» TASK DETAILS
Once you have read the records, write them out again exactly.

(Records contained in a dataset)

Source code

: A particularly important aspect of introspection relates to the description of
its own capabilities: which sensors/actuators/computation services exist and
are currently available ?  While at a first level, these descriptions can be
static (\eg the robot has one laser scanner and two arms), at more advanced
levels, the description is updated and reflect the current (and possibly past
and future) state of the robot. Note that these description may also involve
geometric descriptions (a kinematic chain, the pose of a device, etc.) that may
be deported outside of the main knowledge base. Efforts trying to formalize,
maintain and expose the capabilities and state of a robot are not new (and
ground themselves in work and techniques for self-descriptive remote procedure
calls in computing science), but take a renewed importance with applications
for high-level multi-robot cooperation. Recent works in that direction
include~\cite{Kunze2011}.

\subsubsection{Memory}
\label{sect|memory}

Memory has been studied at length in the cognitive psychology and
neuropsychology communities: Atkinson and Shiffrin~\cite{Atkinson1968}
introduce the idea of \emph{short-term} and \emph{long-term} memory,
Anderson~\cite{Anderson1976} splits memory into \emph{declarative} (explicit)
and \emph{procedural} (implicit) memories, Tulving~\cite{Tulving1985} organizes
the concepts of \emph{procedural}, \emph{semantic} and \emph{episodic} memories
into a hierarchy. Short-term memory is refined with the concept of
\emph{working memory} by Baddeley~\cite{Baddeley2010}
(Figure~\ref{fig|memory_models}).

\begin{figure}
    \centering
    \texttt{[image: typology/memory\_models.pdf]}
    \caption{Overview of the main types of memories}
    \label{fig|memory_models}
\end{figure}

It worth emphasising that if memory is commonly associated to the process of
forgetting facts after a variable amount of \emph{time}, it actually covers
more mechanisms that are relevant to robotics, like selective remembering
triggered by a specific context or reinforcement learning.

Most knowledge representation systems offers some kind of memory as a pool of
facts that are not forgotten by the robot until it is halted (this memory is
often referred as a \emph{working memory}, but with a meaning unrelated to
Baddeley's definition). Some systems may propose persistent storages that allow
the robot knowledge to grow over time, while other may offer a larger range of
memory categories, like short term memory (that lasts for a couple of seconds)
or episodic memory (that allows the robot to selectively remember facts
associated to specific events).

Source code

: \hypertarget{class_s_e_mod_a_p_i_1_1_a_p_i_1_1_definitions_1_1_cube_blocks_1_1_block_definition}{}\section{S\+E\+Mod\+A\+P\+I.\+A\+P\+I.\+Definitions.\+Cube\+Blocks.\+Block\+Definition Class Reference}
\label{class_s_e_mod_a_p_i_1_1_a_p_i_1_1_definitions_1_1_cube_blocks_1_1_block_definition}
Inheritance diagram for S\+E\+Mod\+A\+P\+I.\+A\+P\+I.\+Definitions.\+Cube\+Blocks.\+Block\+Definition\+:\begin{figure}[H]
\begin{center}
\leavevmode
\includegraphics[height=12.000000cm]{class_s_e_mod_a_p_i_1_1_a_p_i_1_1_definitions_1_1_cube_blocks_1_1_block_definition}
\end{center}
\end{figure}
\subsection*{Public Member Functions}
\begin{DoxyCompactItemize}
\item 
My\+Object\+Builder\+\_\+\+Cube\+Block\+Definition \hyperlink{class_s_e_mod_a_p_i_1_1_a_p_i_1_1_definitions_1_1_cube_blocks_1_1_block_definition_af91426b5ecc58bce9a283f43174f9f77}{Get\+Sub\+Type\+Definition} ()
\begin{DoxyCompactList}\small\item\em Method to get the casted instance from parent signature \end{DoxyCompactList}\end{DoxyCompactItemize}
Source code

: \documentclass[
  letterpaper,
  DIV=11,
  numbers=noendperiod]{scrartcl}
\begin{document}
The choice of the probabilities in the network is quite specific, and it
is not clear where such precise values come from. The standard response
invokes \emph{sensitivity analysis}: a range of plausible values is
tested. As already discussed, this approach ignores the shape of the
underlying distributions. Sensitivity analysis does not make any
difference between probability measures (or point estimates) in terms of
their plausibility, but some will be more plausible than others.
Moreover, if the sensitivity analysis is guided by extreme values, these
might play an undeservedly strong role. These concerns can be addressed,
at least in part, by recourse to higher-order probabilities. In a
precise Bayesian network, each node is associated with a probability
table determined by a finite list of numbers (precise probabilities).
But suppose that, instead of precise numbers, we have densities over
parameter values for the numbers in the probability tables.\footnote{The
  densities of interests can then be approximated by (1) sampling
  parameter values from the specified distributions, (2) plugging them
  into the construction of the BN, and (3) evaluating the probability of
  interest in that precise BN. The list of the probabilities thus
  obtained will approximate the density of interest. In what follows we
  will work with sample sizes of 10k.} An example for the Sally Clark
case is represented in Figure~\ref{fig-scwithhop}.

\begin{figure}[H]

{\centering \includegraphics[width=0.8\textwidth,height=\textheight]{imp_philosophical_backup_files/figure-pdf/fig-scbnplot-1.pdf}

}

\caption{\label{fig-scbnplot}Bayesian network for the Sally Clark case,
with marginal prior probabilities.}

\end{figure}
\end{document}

» OUTPUT FOR THIS TASK
Source code

: A particularly important aspect of introspection relates to the description of
its own capabilities: which sensors/actuators/computation services exist and
are currently available ?  While at a first level, these descriptions can be
static (\eg the robot has one laser scanner and two arms), at more advanced
levels, the description is updated and reflect the current (and possibly past
and future) state of the robot. Note that these description may also involve
geometric descriptions (a kinematic chain, the pose of a device, etc.) that may
be deported outside of the main knowledge base. Efforts trying to formalize,
maintain and expose the capabilities and state of a robot are not new (and
ground themselves in work and techniques for self-descriptive remote procedure
calls in computing science), but take a renewed importance with applications
for high-level multi-robot cooperation. Recent works in that direction
include~\cite{Kunze2011}.

\subsubsection{Memory}
\label{sect|memory}

Memory has been studied at length in the cognitive psychology and
neuropsychology communities: Atkinson and Shiffrin~\cite{Atkinson1968}
introduce the idea of \emph{short-term} and \emph{long-term} memory,
Anderson~\cite{Anderson1976} splits memory into \emph{declarative} (explicit)
and \emph{procedural} (implicit) memories, Tulving~\cite{Tulving1985} organizes
the concepts of \emph{procedural}, \emph{semantic} and \emph{episodic} memories
into a hierarchy. Short-term memory is refined with the concept of
\emph{working memory} by Baddeley~\cite{Baddeley2010}
(Figure~\ref{fig|memory_models}).

\begin{figure}
    \centering
    \texttt{[image: typology/memory\_models.pdf]}
    \caption{Overview of the main types of memories}
    \label{fig|memory_models}
\end{figure}

It worth emphasising that if memory is commonly associated to the process of
forgetting facts after a variable amount of \emph{time}, it actually covers
more mechanisms that are relevant to robotics, like selective remembering
triggered by a specific context or reinforcement learning.

Most knowledge representation systems offers some kind of memory as a pool of
facts that are not forgotten by the robot until it is halted (this memory is
often referred as a \emph{working memory}, but with a meaning unrelated to
Baddeley's definition). Some systems may propose persistent storages that allow
the robot knowledge to grow over time, while other may offer a larger range of
memory categories, like short term memory (that lasts for a couple of seconds)
or episodic memory (that allows the robot to selectively remember facts
associated to specific events).

Source code

: \hypertarget{class_s_e_mod_a_p_i_1_1_a_p_i_1_1_definitions_1_1_cube_blocks_1_1_block_definition}{}\section{S\+E\+Mod\+A\+P\+I.\+A\+P\+I.\+Definitions.\+Cube\+Blocks.\+Block\+Definition Class Reference}
\label{class_s_e_mod_a_p_i_1_1_a_p_i_1_1_definitions_1_1_cube_blocks_1_1_block_definition}
Inheritance diagram for S\+E\+Mod\+A\+P\+I.\+A\+P\+I.\+Definitions.\+Cube\+Blocks.\+Block\+Definition\+:\begin{figure}[H]
\begin{center}
\leavevmode
\includegraphics[height=12.000000cm]{class_s_e_mod_a_p_i_1_1_a_p_i_1_1_definitions_1_1_cube_blocks_1_1_block_definition}
\end{center}
\end{figure}
\subsection*{Public Member Functions}
\begin{DoxyCompactItemize}
\item 
My\+Object\+Builder\+\_\+\+Cube\+Block\+Definition \hyperlink{class_s_e_mod_a_p_i_1_1_a_p_i_1_1_definitions_1_1_cube_blocks_1_1_block_definition_af91426b5ecc58bce9a283f43174f9f77}{Get\+Sub\+Type\+Definition} ()
\begin{DoxyCompactList}\small\item\em Method to get the casted instance from parent signature \end{DoxyCompactList}\end{DoxyCompactItemize}
Source code

: \documentclass[
  letterpaper,
  DIV=11,
  numbers=noendperiod]{scrartcl}
\begin{document}
The choice of the probabilities in the network is quite specific, and it
is not clear where such precise values come from. The standard response
invokes \emph{sensitivity analysis}: a range of plausible values is
tested. As already discussed, this approach ignores the shape of the
underlying distributions. Sensitivity analysis does not make any
difference between probability measures (or point estimates) in terms of
their plausibility, but some will be more plausible than others.
Moreover, if the sensitivity analysis is guided by extreme values, these
might play an undeservedly strong role. These concerns can be addressed,
at least in part, by recourse to higher-order probabilities. In a
precise Bayesian network, each node is associated with a probability
table determined by a finite list of numbers (precise probabilities).
But suppose that, instead of precise numbers, we have densities over
parameter values for the numbers in the probability tables.\footnote{The
  densities of interests can then be approximated by (1) sampling
  parameter values from the specified distributions, (2) plugging them
  into the construction of the BN, and (3) evaluating the probability of
  interest in that precise BN. The list of the probabilities thus
  obtained will approximate the density of interest. In what follows we
  will work with sample sizes of 10k.} An example for the Sally Clark
case is represented in Figure~\ref{fig-scwithhop}.

\begin{figure}[H]

{\centering \includegraphics[width=0.8\textwidth,height=\textheight]{imp_philosophical_backup_files/figure-pdf/fig-scbnplot-1.pdf}

}

\caption{\label{fig-scbnplot}Bayesian network for the Sally Clark case,
with marginal prior probabilities.}

\end{figure}
\end{document}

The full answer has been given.